L'autrice met en lumière des droits essentiels tels que le droit à l'éducation, la protection contre les violences, l'exploitation et l'importance d'un environnement familial sain. Elle souligne que l'éducation est cruciale pour le développement personnel des enfants et leur émancipation.
Ces idées que j'exprimais en 1876 salle taitbout, dans une conférence sur les droits des enfants faite en faveur de l'école laïque. L'enfant a cependant besoin d'être élevé, mais surtout bien élevé. On doit non seulement fortifier son corps, mais encore former sa conscience. La conscience n'arrive pas toute faite : on la fait ou on la défait suivant l'éducation. Nous la lui enseignons pendant 12 longues années, pour la battre en brèche pendant 12 autres longues années. Nous meublons sa jeune intelligence, sa jeune mémoire de la légende, de la féerie, du fantastique, du merveilleux, du miraculeux enfin, c'est-à-dire de l'invraisemblable, de l'impossible, du mensonge, de tout ce que rejettent et condamnent la science, la raison, l'expérience.
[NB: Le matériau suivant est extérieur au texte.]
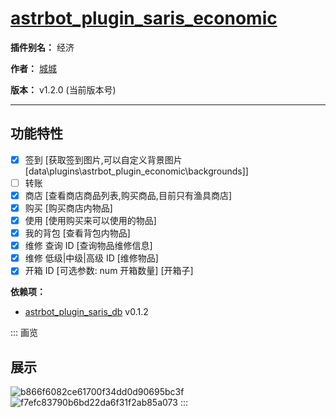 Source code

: 
# [astrbot_plugin_saris_economic](https://github.com/chengcheng0325/astrbot_plugin_saris_economic/tree/master)

**插件别名：** 经济

**作者：** [城城](https://github.com/chengcheng0325)

**版本：** v1.2.0 (当前版本号)

---

## 功能特性

 - [x] 签到 [获取签到图片,可以自定义背景图片[data\plugins\astrbot_plugin_economic\backgrounds]]
 - [ ] 转账
 - [x] 商店 [查看商店商品列表,购买商品,目前只有渔具商店]
 - [x] 购买 [购买商店内物品]
 - [x] 使用 [使用购买来可以使用的物品]
 - [x] 我的背包 [查看背包内物品]
 - [x] 维修 查询 ID [查询物品维修信息]
 - [x] 维修 低级|中级|高级 ID [维修物品]
 - [x] 开箱 ID [可选参数: num 开箱数量] [开箱子]

**依赖项：**

*  [astrbot_plugin_saris_db](https://github.com/chengcheng0325/astrbot_plugin_saris_db) v0.1.2

::: 画览
## 展示

![b866f6082ce61700f34dd0d90695bc3f](https://github.com/user-attachments/assets/48889f42-cc2e-4eb9-b91a-884e21fac35e)
![f7efc83790b6bd22da6f31f2ab85a073](https://github.com/user-attachments/assets/403285d6-68a8-4229-9497-6694caa26959)
:::
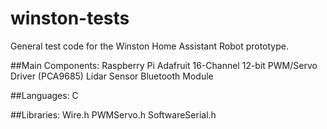 # winston-tests

General test code for the Winston Home Assistant Robot prototype.

##Main Components:
Raspberry Pi
Adafruit 16-Channel 12-bit PWM/Servo Driver (PCA9685)
Lidar Sensor
Bluetooth Module


##Languages:
C

##Libraries:
Wire.h
PWMServo.h
SoftwareSerial.h
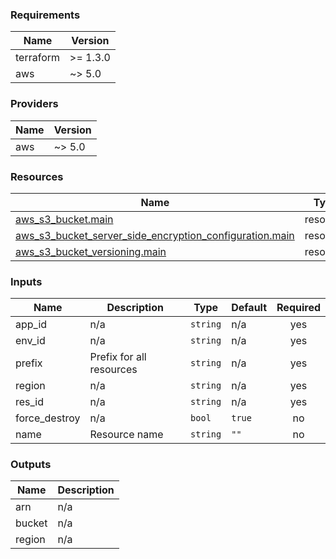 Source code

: <!-- BEGIN_TF_DOCS -->
### Requirements

| Name | Version |
|------|---------|
| terraform | >= 1.3.0 |
| aws | ~> 5.0 |

### Providers

| Name | Version |
|------|---------|
| aws | ~> 5.0 |

### Resources

| Name | Type |
|------|------|
| [aws_s3_bucket.main](https://registry.terraform.io/providers/hashicorp/aws/latest/docs/resources/s3_bucket) | resource |
| [aws_s3_bucket_server_side_encryption_configuration.main](https://registry.terraform.io/providers/hashicorp/aws/latest/docs/resources/s3_bucket_server_side_encryption_configuration) | resource |
| [aws_s3_bucket_versioning.main](https://registry.terraform.io/providers/hashicorp/aws/latest/docs/resources/s3_bucket_versioning) | resource |

### Inputs

| Name | Description | Type | Default | Required |
|------|-------------|------|---------|:--------:|
| app\_id | n/a | `string` | n/a | yes |
| env\_id | n/a | `string` | n/a | yes |
| prefix | Prefix for all resources | `string` | n/a | yes |
| region | n/a | `string` | n/a | yes |
| res\_id | n/a | `string` | n/a | yes |
| force\_destroy | n/a | `bool` | `true` | no |
| name | Resource name | `string` | `""` | no |

### Outputs

| Name | Description |
|------|-------------|
| arn | n/a |
| bucket | n/a |
| region | n/a |
<!-- END_TF_DOCS --> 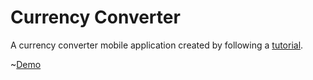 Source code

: # Currency Converter

A currency converter mobile application created by following a [tutorial](https://learn.handlebarlabs.com/p/react-native-basics-build-a-currency-converter).

~[Demo](https://www.filepicker.io/api/file/lzROnkywRiCcKkTJd6Xw)
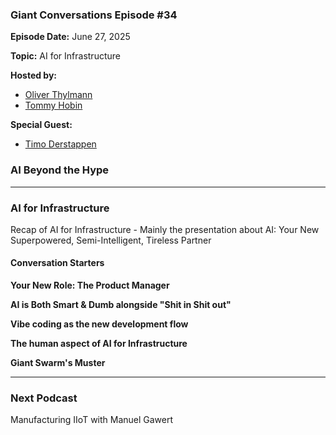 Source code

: ### Giant Conversations Episode #34

**Episode Date:** June 27, 2025

**Topic:**
AI for Infrastructure

**Hosted by:** 

* [Oliver Thylmann](https://www.linkedin.com/in/thylmann/)
* [Tommy Hobin](https://www.linkedin.com/in/tommy-hobin/)

**Special Guest:**
* [Timo Derstappen](https://github.com/teemow)

### AI Beyond the Hype

------------------------------------------------------------------------------------------------------------------------------

### AI for Infrastructure

Recap of AI for Infrastructure - Mainly the presentation about AI: Your New Superpowered, Semi-Intelligent, Tireless Partner

#### Conversation Starters

**Your New Role: The Product Manager**

**AI is Both Smart & Dumb alongside "Shit in Shit out"**

**Vibe coding as the new development flow** 

**The human aspect of AI for Infrastructure**

**Giant Swarm's Muster**

------------------------------------------------------------------------------------------------------------------------------

### Next Podcast

Manufacturing IIoT with Manuel Gawert

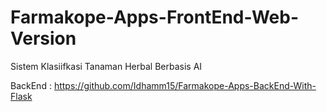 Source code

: # Farmakope-Apps-FrontEnd-Web-Version
Sistem Klasiifkasi Tanaman Herbal Berbasis AI

BackEnd : https://github.com/Idhamm15/Farmakope-Apps-BackEnd-With-Flask
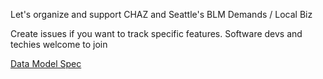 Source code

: Let's organize and support CHAZ and Seattle's BLM Demands / Local Biz

Create issues if you want to track specific features. Software devs and techies welcome to join


[Data Model Spec](https://docs.google.com/document/d/13RdzrgGWLu21BfCVKf5BBSJgpk2cvhixYOZnRv1bITM/edit#)
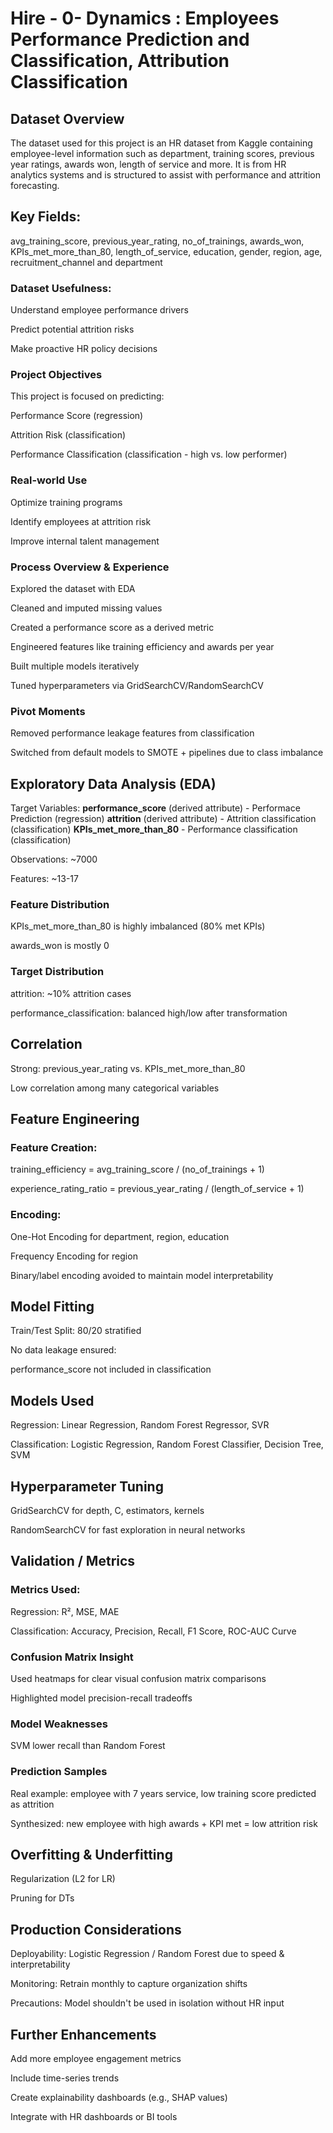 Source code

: # Hire - 0- Dynamics : Employees Performance Prediction and Classification, Attribution Classification

## Dataset Overview

The dataset used for this project is an HR dataset from Kaggle containing employee-level information such as department, training scores, previous year ratings, awards won, length of service and more. It is from HR analytics systems and is structured to assist with performance and attrition forecasting.

## Key Fields:

avg_training_score, previous_year_rating, no_of_trainings, awards_won, KPIs_met_more_than_80, length_of_service, education, gender, region, age, recruitment_channel and department

### Dataset Usefulness:

Understand employee performance drivers

Predict potential attrition risks

Make proactive HR policy decisions

### Project Objectives

This project is focused on predicting:

Performance Score (regression)

Attrition Risk (classification)

Performance Classification (classification - high vs. low performer)

### Real-world Use

Optimize training programs

Identify employees at attrition risk

Improve internal talent management

### Process Overview & Experience

Explored the dataset with EDA

Cleaned and imputed missing values

Created a performance score as a derived metric

Engineered features like training efficiency and awards per year

Built multiple models iteratively

Tuned hyperparameters via GridSearchCV/RandomSearchCV

### Pivot Moments

Removed performance leakage features from classification

Switched from default models to SMOTE + pipelines due to class imbalance

## Exploratory Data Analysis (EDA)

Target Variables: 
**performance_score** (derived attribute) - Performace Prediction (regression)
**attrition** (derived attribute) -  Attrition classification (classification)
**KPIs_met_more_than_80** - Performance classification (classification)

Observations: ~7000

Features: ~13-17

### Feature Distribution

KPIs_met_more_than_80 is highly imbalanced (80% met KPIs)

awards_won is mostly 0

### Target Distribution

attrition: ~10% attrition cases

performance_classification: balanced high/low after transformation

## Correlation

Strong: previous_year_rating vs. KPIs_met_more_than_80

Low correlation among many categorical variables

## Feature Engineering

### Feature Creation:

training_efficiency = avg_training_score / (no_of_trainings + 1)

experience_rating_ratio = previous_year_rating / (length_of_service + 1)

### Encoding:

One-Hot Encoding for department, region, education

Frequency Encoding for region

Binary/label encoding avoided to maintain model interpretability

## Model Fitting

Train/Test Split: 80/20 stratified

No data leakage ensured:

performance_score not included in classification

## Models Used

Regression: Linear Regression, Random Forest Regressor, SVR

Classification: Logistic Regression, Random Forest Classifier, Decision Tree, SVM

## Hyperparameter Tuning

GridSearchCV for depth, C, estimators, kernels

RandomSearchCV for fast exploration in neural networks

## Validation / Metrics

### Metrics Used:

Regression: R², MSE, MAE

Classification: Accuracy, Precision, Recall, F1 Score, ROC-AUC Curve

### Confusion Matrix Insight

Used heatmaps for clear visual confusion matrix comparisons

Highlighted model precision-recall tradeoffs

### Model Weaknesses

SVM lower recall than Random Forest

### Prediction Samples

Real example: employee with 7 years service, low training score predicted as attrition

Synthesized: new employee with high awards + KPI met = low attrition risk

## Overfitting & Underfitting

Regularization (L2 for LR)

Pruning for DTs

## Production Considerations

Deployability: Logistic Regression / Random Forest due to speed & interpretability

Monitoring: Retrain monthly to capture organization shifts

Precautions: Model shouldn't be used in isolation without HR input

## Further Enhancements

Add more employee engagement metrics

Include time-series trends

Create explainability dashboards (e.g., SHAP values)

Integrate with HR dashboards or BI tools
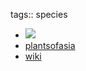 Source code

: tags:: species

- ![](https://peach-geographical-bat-397.mypinata.cloud/ipfs/QmNyijb9E5eCSaJA3Hvwedixer9H84LtozdxddahRfFUJt)
- [plantsofasia](http://www.plantsofasia.com/index/ternstroemia/0-1083)
- [wiki](https://en.wikipedia.org/wiki/Ternstroemia)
Et l'on choisit, pour faire cette première semence, l'instant où le terrain est neuf, tout rempli de sève et d'énergies végétatives qui sont prêtes à accélérer le développement de tout germe.
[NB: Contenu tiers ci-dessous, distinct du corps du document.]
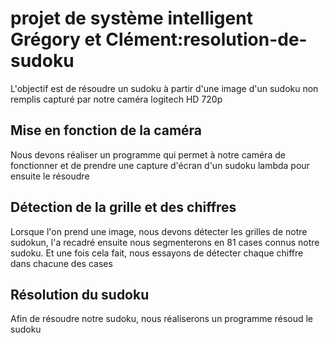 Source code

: # projet de système intelligent Grégory et Clément:resolution-de-sudoku

L'objectif est de résoudre un sudoku à partir d'une image d'un sudoku non remplis capturé par notre caméra logitech HD 720p

## Mise en fonction de la caméra

Nous devons réaliser un programme qui permet à notre caméra de fonctionner et de prendre une capture d'écran d'un sudoku lambda pour ensuite le résoudre

## Détection de la grille et des chiffres

Lorsque l'on prend une image, nous devons détecter les grilles de notre sudokun, l'a recadré ensuite nous segmenterons en 81 cases connus notre sudoku. Et une fois cela fait, nous essayons de détecter chaque chiffre dans chacune des cases

## Résolution du sudoku

Afin de résoudre notre sudoku, nous réaliserons un programme résoud le sudoku
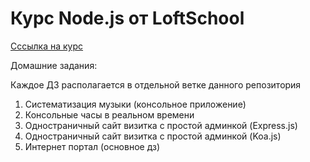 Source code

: # Курс Node.js от LoftSchool

[Сссылка на курс](https://loftschool.com/course/nodejs)

Домашние задания:

Каждое ДЗ располагается в отдельной ветке данного репозитория

1. Систематизация музыки (консольное приложение)
2. Консольные часы в реальном времени
3. Одностраничный сайт визитка с простой админкой (Express.js)
4. Одностраничный сайт визитка с простой админкой (Koa.js)
5. Интернет портал (основное дз)
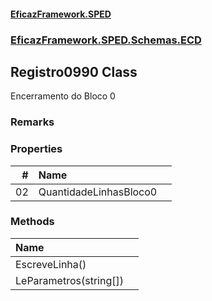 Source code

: #### [EficazFramework.SPED](EficazFrameworkSPED.md 'EficazFramework SPED')
### [EficazFramework.SPED.Schemas.ECD](EficazFramework.SPED.Schemas.ECD.md 'EficazFramework.SPED.Schemas.ECD')

## Registro0990 Class

Encerramento do Bloco 0

### Remarks
### Properties

| # | Name | |
| ---: | :--- | :--- |
| 02 | QuantidadeLinhasBloco0 |  |
### Methods

| Name | |
| :--- | :--- |
| EscreveLinha() |  |
| LeParametros(string[]) |  |
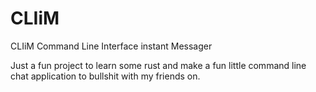 # CLIiM

CLIiM
Command Line Interface instant Messager

Just a fun project to learn some rust and make a fun little command line chat application to bullshit with my friends on.

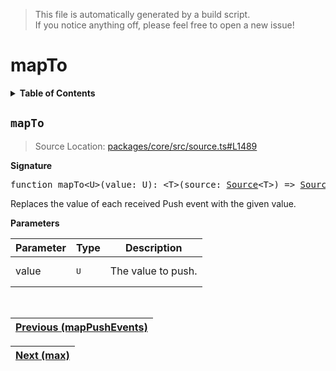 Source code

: > This file is automatically generated by a build script.<br>If you notice anything off, please feel free to open a new issue!

# mapTo

<details><summary><b>Table of Contents</b></summary><br>

1. [<code>mapTo</code>](#mapTo)</details>

## <a name="mapTo"></a><code>mapTo</code>

> Source Location: [packages\/core\/src\/source.ts#L1489](..\/..\/packages\/core\/src\/source.ts#L1489)

<b>Signature</b>

<pre>function mapTo&lt;U&gt;(value: U): &lt;T&gt;(source: <a href="../03-api-source/00-Source.md#Source-Interface">Source</a>&lt;T&gt;) =&gt; <a href="../03-api-source/00-Source.md#Source-Interface">Source</a>&lt;U&gt;</pre>

Replaces the value of each received Push event with the given value.

<b>Parameters</b>

| Parameter | Type | Description |
| --- | --- | --- |
| value | <pre lang="ts">U</pre> | The value to push. |
<br>

| [Previous \(mapPushEvents\)](042-mapPushEvents.md#readme) |
| --- |

<div align="right">

| [Next \(max\)](044-max.md#readme) |
| --- |
</div>
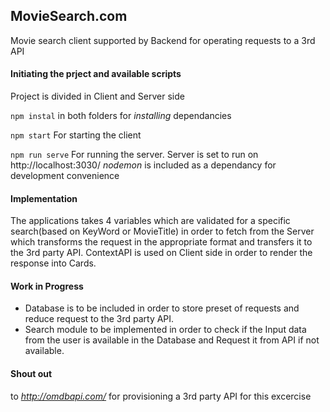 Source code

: ## MovieSearch.com
Movie search client supported by Backend for operating requests to a 3rd API 

#### Initiating the prject and available scripts
Project is divided in Client and Server side 

 `npm instal`
in both folders for *installing* dependancies

 `npm start`
For starting the client

`npm run serve`
For running the server. Server is set to run on http://localhost:3030/ 
*nodemon* is included as a dependancy for development convenience

#### Implementation

The applications takes 4 variables which are validated for a specific search(based on KeyWord or MovieTitle) in order to fetch from the Server which
transforms the request in the appropriate format and transfers it to the 3rd party API.
ContextAPI is used on Client side in order to render the response into Cards.
 
#### Work in Progress
* Database is to be included in order to store preset of requests and reduce request to the 3rd party API.
* Search module to be implemented in order to check if the Input data from the user is available in the Database and Request it from API if not available.


#### Shout out 
to *http://omdbapi.com/* for provisioning a 3rd party API for this excercise
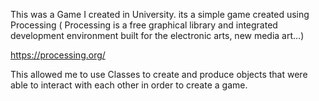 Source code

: This was a Game I created in University. 
its a simple game created using Processing ( Processing is a free graphical library and integrated development environment built for the electronic arts, new media art...)

https://processing.org/

This allowed me to use Classes to create and produce objects that were able to interact with each other in order to create a game.
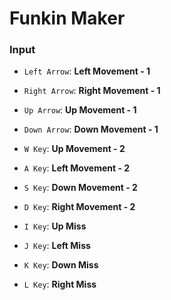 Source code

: # Funkin Maker

### Input
- `Left Arrow`: **Left Movement - 1**
- `Right Arrow`: **Right Movement - 1**
- `Up Arrow`: **Up Movement - 1**
- `Down Arrow`: **Down Movement - 1**

- `W Key`: **Up Movement - 2**
- `A Key`: **Left Movement - 2**
- `S Key`: **Down Movement - 2**
- `D Key`: **Right Movement - 2**

- `I Key`: **Up Miss**
- `J Key`: **Left Miss**
- `K Key`: **Down Miss**
- `L Key`: **Right Miss**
En questionnant l'autorité parentale et les méthodes éducatives violentes, elle dénonce la perception de l'enfant comme une propriété parentale. Les punitions corporelles et la privation de liberté ne sont pas des solutions acceptables.
Depuis quelque temps, la presse fait défiler devant nos yeux toute une série d'actes abominables accomplis par des parents sur leurs enfants. C'est de leurs générateurs, de leurs protecteurs naturels que ces infortunés petits êtres sont victimes, eux qui n'ont pas réclamé la vie !
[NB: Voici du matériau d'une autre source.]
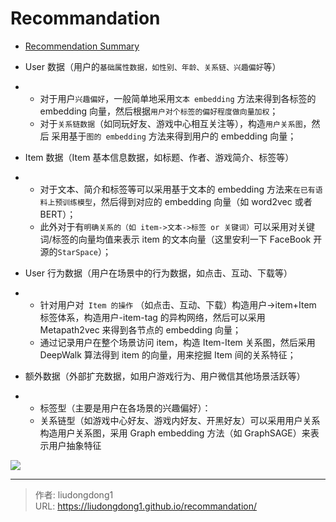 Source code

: # Recommandation


- [Recommendation Summary](https://mp.weixin.qq.com/s?__biz=MzU1NTUxNTM0Mg==&mid=2247503939&idx=3&sn=4b921c9715e1152ef30ab0005cd6bdbd&chksm=fbd1bce2cca635f48e03120686e4515aa77a6bdf0a8ff8611b69d35e994aaceb169116ff76e5&scene=126&sessionid=1607828429&key=3dc5cb16e3a2ef1c6211a76f1db9a9b97ced4bea2b66da02217b941b8900be173e28b0ff4ccca81e65486cae44ef072eb891080684b31311c63b0c244deda29914a92b915f5542781fedccd1167a716403c4ba2b1197efe60af36909d0bf8a0f20db36e59436d8d950f9400f61dbc6a0c6da2c3cb9455d51cb90401f75b406f1&ascene=1&uin=MzE0ODMxOTQzMQ%3D%3D&devicetype=Windows+10+x64&version=6300002f&lang=zh_CN&exportkey=A8%2FPXJOzUJbPO2elsS19WT4%3D&pass_ticket=w%2Fpc6C5KDtVj%2Beh2vLjGFeKNhX9PO7R%2BDceH7UrCSuY6uEGbKjF5cq30Ri5W20h2&wx_header=0)

- User 数据（用户的`基础属性数据，如性别、年龄、关系链、兴趣偏好`等）
- - 对于用户`兴趣偏好`，一般简单地采用`文本 embedding` 方法来得到各标签的 embedding 向量，然后根据`用户对个标签的偏好程度做向量加权`；
  - 对于`关系链数据`（如同玩好友、游戏中心相互关注等），构造`用户关系图`，然后  采用基于`图的 embedding` 方法来得到用户的 embedding 向量；
- Item 数据（Item 基本信息数据，如标题、作者、游戏简介、标签等）
- - 对于文本、简介和标签等可以采用基于文本的 embedding 方法来`在已有语料上预训练模型`，然后得到对应的 embedding 向量（如 word2vec 或者 BERT）；
  - 此外对于有`明确关系的（如 item->文本->标签 or 关键词）`可以采用对关键词/标签的向量均值来表示 item 的文本向量（这里安利一下 FaceBook 开源的`StarSpace`）；
- User 行为数据（用户在场景中的行为数据，如点击、互动、下载等）
- - 针对用户对` Item 的操作`	（如点击、互动、下载）构造用户->item+Item 标签体系，构造用户-item-tag 的异构网络，然后可以采用 Metapath2vec 来得到各节点的 embedding 向量；
  - 通过记录用户在整个场景访问 item，构造 Item-Item 关系图，然后采用 DeepWalk 算法得到 item 的向量，用来挖掘 Item 间的关系特征；
- 额外数据（外部扩充数据，如用户游戏行为、用户微信其他场景活跃等）
- - 标签型（主要是用户在各场景的兴趣偏好）：
  - 关系链型（如游戏中心好友、游戏内好友、开黑好友）可以采用用户关系构造用户关系图，采用 Graph embedding 方法（如 GraphSAGE）来表示用户抽象特征

![](https://lddpicture.oss-cn-beijing.aliyuncs.com/picture/image-20201216095340156.png)

---

> 作者: liudongdong1  
> URL: https://liudongdong1.github.io/recommandation/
Deraismes revendique une éducation fondée sur la dignité, le respect, l'égalité et la justice, affirmant que chaque enfant possède une âme, une intelligence et une volonté propres, et donc des droits qui leur sont inhérents.
Les plus honteux, parce que leurs hypocrites auteurs non seulement s'acharnent sur un être sans défense, mais encore parce qu'ils se gardent, pour mieux assurer leur impunité, de se débarrasser de leur malheureux enfant par un seul coup violemment donné et qu'ils adoptent de préférence le système des mauvais traitements quotidiens. Ils font alors subir à cette faible créature un long martyre qui amène nécessairement sa destruction dans un délai plus ou moins considérable. Ils espèrent ainsi n'être ni soupçonnés, ni inquiétés et joignent la lâcheté à la barbarie.
Ce qui m'a frappé c'est que, bien que cet essai ait été écrit au XIXe siècle, les thèmes qu'il aborde résonnent encore aujourd'hui. La violence faite aux enfants et l'exploitation persistent dans notre société, ce qui rend cet ouvrage d'une actualité saisissante.
Sans doute, ces faits monstrueux ne sont pas nouveaux. De tous les temps, les types de parâtres et de marâtres ont toujours offert un trop grand nombre de spécimens.
Aujourd'hui que rien ne se passe guère sans être consigné et divulgué par les journaux, répandus à des millions d'exemplaires, ces faits nous semblent s'être augmentés ; tandis qu'en réalité, auparavant, la plupart échappaient à la connaissance publique faute d'être mis en lumière.
La plume de Maria Deraismes est à la fois accessible et engagée. On ressent sa détermination à faire évoluer les mentalités, à dénoncer les inégalités sociales et à appeler à une réforme plus juste. Elle plaide pour une éducation basée sur la bienveillance et la non-violence, tout en demandant une instruction universelle.
Mais ce qu'il y a de plus choquant, c'est que cette législation si indulgente devant l'assassinat commis sur un enfant conscient devient tout à coup des plus rigoureuses quand il s'agit d'avortement. Les incriminés vont en cour d'assises, où le minimum de la peine est de 5 ans et le maximum de 10 ns. De là on pourrait inférer qu'empêcher un enfant de naître est un plus grand crime que de le tuer quand il est né.
Un essai essentiel qui ouvre les yeux sur la réalité des enfants dans notre monde. Il incite à réfléchir et à agir pour défendre leurs droits, un appel à la conscience qui demeure pertinent aujourd'hui.